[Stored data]
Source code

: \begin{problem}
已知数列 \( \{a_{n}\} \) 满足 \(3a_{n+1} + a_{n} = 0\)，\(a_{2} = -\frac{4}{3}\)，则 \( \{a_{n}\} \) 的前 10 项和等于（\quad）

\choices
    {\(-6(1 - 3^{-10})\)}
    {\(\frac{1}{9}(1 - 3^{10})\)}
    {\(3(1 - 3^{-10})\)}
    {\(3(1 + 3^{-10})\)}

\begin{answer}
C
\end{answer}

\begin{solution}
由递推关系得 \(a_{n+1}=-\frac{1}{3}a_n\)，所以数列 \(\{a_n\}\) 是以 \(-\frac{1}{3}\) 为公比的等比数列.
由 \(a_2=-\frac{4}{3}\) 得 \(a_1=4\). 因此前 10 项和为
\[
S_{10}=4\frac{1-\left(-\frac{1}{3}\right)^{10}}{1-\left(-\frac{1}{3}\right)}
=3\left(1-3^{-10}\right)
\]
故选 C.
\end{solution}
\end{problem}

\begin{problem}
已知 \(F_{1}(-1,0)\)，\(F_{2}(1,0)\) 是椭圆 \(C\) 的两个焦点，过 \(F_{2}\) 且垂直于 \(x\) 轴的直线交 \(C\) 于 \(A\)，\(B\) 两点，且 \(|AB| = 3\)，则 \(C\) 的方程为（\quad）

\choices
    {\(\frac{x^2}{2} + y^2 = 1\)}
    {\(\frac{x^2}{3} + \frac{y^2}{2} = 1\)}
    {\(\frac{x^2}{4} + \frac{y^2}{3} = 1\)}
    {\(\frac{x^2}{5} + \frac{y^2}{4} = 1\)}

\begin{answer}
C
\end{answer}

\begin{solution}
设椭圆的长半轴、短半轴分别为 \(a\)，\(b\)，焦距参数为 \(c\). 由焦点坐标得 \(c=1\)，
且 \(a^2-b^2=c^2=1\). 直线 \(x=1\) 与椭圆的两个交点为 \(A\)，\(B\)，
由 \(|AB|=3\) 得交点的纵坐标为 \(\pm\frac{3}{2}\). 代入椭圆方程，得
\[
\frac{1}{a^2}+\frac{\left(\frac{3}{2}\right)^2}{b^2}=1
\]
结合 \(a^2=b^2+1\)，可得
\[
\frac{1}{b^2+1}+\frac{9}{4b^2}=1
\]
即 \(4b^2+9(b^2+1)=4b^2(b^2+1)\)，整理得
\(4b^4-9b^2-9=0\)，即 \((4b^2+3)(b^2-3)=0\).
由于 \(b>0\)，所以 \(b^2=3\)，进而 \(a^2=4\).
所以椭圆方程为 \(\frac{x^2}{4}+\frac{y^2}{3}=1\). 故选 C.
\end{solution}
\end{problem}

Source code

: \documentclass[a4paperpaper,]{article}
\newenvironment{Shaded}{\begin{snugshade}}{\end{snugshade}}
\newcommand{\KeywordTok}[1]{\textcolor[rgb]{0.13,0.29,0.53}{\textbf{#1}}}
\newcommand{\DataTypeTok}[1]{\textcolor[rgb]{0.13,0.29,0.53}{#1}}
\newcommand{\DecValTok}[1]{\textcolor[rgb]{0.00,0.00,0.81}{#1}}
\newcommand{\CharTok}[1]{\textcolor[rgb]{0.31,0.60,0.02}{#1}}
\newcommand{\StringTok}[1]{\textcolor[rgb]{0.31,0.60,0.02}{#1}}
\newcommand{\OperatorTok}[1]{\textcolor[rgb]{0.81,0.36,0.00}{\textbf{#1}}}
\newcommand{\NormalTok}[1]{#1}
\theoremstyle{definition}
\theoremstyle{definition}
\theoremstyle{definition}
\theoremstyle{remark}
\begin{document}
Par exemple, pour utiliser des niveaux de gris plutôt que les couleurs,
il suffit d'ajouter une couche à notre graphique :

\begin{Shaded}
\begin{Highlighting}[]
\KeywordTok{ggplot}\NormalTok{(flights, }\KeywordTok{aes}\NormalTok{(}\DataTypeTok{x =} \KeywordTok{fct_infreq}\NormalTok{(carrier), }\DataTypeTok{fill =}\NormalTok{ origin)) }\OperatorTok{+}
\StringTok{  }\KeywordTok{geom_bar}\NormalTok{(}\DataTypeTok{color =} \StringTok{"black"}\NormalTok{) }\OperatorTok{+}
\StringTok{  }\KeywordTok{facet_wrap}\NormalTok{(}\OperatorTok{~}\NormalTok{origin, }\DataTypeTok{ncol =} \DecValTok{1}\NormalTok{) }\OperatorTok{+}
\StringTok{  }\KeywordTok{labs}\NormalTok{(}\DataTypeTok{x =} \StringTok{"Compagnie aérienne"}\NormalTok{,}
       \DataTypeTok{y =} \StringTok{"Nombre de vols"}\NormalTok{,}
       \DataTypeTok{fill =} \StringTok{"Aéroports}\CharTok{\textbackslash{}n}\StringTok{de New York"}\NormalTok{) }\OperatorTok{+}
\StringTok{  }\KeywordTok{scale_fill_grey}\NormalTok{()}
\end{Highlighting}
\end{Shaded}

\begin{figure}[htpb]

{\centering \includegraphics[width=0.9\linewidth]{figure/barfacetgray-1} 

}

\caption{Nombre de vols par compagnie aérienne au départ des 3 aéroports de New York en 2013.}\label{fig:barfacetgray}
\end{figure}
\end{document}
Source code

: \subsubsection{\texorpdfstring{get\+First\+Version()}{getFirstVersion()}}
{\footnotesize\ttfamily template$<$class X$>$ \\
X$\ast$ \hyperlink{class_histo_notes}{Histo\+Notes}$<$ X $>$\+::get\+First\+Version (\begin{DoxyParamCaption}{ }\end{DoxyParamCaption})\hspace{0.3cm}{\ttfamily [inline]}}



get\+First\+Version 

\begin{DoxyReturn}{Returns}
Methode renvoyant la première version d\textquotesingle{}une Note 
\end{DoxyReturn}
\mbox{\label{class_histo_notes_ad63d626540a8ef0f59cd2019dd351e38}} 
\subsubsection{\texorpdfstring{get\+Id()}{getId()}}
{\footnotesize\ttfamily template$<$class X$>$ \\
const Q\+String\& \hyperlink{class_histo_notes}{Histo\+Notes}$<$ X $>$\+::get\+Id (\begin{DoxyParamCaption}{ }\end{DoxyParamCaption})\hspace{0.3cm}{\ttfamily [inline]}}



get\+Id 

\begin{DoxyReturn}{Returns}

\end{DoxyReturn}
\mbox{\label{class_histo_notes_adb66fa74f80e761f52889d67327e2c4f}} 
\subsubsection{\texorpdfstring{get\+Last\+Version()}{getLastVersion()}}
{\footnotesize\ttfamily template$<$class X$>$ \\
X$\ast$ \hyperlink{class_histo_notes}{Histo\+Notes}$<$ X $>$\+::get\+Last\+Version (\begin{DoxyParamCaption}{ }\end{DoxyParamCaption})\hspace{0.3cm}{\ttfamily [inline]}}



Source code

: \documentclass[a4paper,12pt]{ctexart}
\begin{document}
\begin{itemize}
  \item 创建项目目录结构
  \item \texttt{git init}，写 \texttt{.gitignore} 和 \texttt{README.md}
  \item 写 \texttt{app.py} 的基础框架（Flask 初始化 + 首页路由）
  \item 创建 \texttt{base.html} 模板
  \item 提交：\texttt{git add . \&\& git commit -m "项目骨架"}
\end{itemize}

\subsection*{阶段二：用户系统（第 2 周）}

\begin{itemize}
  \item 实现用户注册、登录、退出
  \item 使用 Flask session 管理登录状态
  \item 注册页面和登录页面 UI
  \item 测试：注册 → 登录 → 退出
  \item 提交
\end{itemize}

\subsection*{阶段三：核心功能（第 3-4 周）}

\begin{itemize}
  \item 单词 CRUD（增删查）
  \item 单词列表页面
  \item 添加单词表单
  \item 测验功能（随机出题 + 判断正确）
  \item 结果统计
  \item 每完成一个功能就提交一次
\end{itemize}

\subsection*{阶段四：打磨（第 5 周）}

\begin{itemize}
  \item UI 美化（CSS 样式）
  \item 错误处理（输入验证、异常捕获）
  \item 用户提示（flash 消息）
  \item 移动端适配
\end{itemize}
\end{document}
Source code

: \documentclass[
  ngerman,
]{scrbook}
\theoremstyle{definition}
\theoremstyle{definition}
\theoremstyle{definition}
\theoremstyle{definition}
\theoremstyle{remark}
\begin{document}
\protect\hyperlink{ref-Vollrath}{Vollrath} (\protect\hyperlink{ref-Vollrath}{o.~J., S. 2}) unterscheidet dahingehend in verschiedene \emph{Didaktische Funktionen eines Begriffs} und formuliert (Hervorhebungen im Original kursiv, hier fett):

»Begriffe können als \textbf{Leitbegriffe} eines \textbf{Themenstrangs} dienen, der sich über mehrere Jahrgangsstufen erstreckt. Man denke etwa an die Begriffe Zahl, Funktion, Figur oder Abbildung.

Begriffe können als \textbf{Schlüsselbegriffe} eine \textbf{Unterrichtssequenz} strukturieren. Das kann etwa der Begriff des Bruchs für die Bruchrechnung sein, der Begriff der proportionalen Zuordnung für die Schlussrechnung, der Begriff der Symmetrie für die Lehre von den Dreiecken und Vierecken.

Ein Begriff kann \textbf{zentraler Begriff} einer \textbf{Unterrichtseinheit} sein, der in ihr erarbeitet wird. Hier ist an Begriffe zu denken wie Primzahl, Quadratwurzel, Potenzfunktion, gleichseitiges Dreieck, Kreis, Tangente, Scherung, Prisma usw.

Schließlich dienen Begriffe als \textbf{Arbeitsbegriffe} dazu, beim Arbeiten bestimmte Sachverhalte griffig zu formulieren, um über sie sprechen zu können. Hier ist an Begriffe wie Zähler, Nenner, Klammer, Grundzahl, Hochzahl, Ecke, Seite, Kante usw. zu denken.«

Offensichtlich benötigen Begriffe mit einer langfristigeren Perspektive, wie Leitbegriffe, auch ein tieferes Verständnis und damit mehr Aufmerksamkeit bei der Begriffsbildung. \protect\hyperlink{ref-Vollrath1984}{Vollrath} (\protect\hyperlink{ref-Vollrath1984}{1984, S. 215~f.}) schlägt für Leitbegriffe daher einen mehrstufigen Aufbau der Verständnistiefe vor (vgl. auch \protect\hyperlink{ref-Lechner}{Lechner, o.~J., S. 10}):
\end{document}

## Exercise
Copy out each line carrying the string "textcolor" from the data.

## Response below
\newcommand{\KeywordTok}[1]{\textcolor[rgb]{0.13,0.29,0.53}{\textbf{#1}}}
\newcommand{\DataTypeTok}[1]{\textcolor[rgb]{0.13,0.29,0.53}{#1}}
\newcommand{\DecValTok}[1]{\textcolor[rgb]{0.00,0.00,0.81}{#1}}
\newcommand{\CharTok}[1]{\textcolor[rgb]{0.31,0.60,0.02}{#1}}
\newcommand{\StringTok}[1]{\textcolor[rgb]{0.31,0.60,0.02}{#1}}
\newcommand{\OperatorTok}[1]{\textcolor[rgb]{0.81,0.36,0.00}{\textbf{#1}}}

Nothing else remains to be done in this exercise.